Extracted entries section start

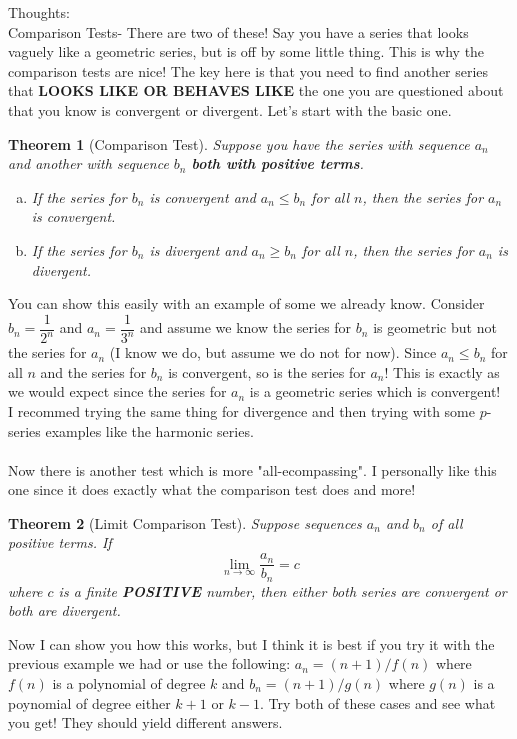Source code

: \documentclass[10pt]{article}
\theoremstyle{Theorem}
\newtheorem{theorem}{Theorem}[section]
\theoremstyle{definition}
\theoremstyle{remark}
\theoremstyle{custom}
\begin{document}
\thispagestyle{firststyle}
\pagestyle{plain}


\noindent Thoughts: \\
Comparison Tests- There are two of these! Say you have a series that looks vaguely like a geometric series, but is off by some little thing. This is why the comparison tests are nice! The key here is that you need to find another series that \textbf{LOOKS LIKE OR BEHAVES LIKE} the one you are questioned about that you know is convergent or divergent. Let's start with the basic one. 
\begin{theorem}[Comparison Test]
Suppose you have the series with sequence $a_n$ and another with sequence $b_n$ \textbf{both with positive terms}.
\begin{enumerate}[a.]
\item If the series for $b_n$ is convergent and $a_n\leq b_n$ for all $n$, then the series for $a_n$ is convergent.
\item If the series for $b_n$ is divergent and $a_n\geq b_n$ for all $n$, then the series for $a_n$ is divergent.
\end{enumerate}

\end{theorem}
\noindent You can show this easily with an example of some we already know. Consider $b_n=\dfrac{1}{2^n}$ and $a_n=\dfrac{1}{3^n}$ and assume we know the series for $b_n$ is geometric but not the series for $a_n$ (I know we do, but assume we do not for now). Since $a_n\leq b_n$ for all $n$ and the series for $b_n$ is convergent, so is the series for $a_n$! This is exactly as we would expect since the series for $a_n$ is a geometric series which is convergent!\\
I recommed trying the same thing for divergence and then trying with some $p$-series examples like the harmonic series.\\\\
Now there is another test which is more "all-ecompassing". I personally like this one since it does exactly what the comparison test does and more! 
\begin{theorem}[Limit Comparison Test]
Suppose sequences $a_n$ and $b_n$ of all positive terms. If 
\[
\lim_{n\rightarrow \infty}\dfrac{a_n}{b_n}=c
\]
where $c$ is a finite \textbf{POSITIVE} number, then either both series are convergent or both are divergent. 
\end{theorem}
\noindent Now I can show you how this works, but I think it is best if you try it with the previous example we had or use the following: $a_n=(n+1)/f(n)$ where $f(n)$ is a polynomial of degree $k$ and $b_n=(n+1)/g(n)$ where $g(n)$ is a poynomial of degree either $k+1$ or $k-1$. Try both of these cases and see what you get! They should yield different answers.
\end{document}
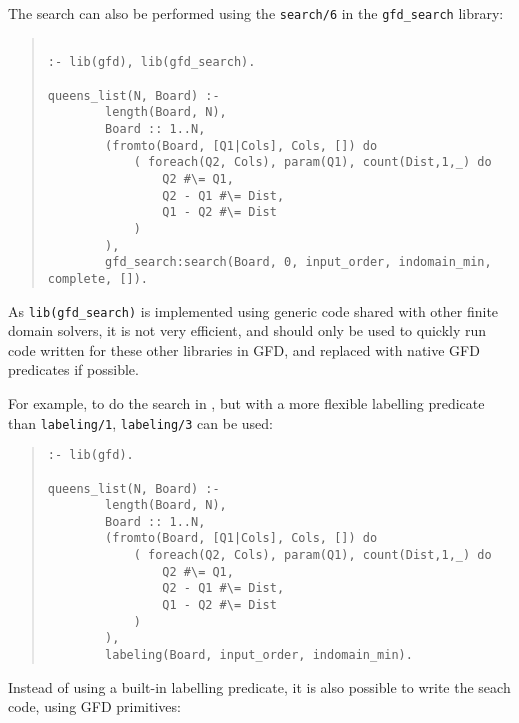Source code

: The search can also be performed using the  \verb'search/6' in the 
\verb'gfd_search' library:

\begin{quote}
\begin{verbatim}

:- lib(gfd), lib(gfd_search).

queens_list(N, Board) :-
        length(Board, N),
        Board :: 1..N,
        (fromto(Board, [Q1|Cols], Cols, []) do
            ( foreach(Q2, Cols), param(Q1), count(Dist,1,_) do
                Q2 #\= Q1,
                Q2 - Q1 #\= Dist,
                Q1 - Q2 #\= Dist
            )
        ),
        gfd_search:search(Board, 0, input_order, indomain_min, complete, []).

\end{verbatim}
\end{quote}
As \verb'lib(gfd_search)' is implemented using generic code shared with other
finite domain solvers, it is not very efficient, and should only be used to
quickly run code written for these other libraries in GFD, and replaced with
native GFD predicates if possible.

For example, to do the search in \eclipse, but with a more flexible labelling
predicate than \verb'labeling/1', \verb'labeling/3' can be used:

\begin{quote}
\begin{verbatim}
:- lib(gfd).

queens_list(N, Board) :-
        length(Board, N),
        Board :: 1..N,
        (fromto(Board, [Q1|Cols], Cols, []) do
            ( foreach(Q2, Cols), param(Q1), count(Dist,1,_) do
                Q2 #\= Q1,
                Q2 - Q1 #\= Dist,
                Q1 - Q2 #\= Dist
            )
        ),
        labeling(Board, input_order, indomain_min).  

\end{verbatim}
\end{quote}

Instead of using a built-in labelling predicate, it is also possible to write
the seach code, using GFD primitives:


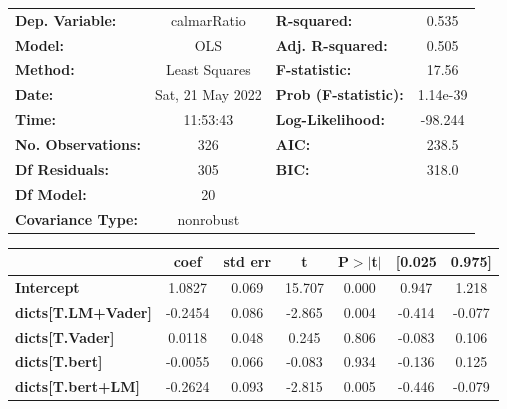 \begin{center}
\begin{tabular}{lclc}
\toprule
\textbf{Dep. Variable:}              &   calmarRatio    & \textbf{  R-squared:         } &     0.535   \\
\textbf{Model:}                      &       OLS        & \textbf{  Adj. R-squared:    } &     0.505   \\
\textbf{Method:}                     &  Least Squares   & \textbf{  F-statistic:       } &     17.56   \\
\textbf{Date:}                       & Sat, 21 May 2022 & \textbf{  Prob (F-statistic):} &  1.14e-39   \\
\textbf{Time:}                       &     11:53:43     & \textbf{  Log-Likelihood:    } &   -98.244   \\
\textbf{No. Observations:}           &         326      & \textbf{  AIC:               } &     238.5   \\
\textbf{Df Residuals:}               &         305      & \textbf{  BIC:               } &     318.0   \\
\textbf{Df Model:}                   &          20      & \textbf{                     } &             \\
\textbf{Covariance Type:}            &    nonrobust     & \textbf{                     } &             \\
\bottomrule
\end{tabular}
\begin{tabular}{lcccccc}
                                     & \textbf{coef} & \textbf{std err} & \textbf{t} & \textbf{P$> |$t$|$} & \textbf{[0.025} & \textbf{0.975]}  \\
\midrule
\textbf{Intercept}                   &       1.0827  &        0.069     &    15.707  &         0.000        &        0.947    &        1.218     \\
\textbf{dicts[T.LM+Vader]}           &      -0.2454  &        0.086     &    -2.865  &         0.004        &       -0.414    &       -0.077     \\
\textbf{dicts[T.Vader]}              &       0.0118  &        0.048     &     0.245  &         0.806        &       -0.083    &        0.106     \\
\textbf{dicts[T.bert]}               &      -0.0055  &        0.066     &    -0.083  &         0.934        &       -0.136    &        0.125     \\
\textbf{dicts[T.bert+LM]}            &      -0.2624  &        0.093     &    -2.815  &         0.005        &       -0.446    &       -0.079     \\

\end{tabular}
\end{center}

Extracted entries section end

What you will do. All lines above with "theoremstyle" in them should be returned.

Your solution.
\theoremstyle{Theorem}
\theoremstyle{definition}
\theoremstyle{remark}
\theoremstyle{custom}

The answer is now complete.